> **Task inputs**:
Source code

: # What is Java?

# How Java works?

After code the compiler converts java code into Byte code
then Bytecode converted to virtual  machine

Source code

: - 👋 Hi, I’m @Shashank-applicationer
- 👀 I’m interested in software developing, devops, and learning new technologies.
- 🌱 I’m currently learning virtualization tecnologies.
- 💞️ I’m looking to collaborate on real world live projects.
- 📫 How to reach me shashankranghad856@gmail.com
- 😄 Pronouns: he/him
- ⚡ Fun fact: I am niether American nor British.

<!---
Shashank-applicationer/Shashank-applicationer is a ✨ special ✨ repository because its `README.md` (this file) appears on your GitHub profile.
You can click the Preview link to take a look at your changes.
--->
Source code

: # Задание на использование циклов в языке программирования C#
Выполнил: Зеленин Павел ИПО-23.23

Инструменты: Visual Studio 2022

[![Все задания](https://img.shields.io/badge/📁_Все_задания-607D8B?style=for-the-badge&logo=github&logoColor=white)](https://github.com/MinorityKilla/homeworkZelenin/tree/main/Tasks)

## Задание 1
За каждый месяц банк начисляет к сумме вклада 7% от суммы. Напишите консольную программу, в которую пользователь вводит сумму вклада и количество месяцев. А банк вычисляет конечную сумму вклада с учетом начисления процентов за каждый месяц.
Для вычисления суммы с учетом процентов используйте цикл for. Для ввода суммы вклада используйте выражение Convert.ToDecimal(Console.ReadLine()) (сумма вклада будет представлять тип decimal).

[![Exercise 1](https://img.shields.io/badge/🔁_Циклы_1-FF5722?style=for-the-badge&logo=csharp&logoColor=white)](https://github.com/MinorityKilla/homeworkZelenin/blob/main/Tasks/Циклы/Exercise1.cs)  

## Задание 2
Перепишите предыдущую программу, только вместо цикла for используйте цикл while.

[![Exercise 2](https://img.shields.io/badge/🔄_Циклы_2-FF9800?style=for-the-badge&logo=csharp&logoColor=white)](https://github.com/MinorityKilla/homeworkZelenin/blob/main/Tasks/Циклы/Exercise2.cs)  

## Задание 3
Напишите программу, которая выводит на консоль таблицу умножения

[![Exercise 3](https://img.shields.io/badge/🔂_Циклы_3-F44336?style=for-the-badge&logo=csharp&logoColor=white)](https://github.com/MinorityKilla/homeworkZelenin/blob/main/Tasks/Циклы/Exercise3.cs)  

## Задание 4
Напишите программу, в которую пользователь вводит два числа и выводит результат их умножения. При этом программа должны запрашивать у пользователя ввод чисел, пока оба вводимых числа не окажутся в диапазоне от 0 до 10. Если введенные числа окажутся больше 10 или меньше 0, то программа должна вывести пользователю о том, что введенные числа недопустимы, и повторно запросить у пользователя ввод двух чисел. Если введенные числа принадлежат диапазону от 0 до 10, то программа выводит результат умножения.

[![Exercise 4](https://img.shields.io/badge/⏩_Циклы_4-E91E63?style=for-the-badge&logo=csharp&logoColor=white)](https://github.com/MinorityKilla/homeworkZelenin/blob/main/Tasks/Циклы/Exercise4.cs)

> **Aim of the exercise**:
Reproduce, character for character, only the lines of the preceding data that start at the line with "- 📫 How to reach" and end at the line with "Shashank-applicationer/Shashank-applicationer is a", both included.

> **Response area**:
- 📫 How to reach me shashankranghad856@gmail.com
- 😄 Pronouns: he/him
- ⚡ Fun fact: I am niether American nor British.

<!---
Shashank-applicationer/Shashank-applicationer is a ✨ special ✨ repository because its `README.md` (this file) appears on your GitHub profile.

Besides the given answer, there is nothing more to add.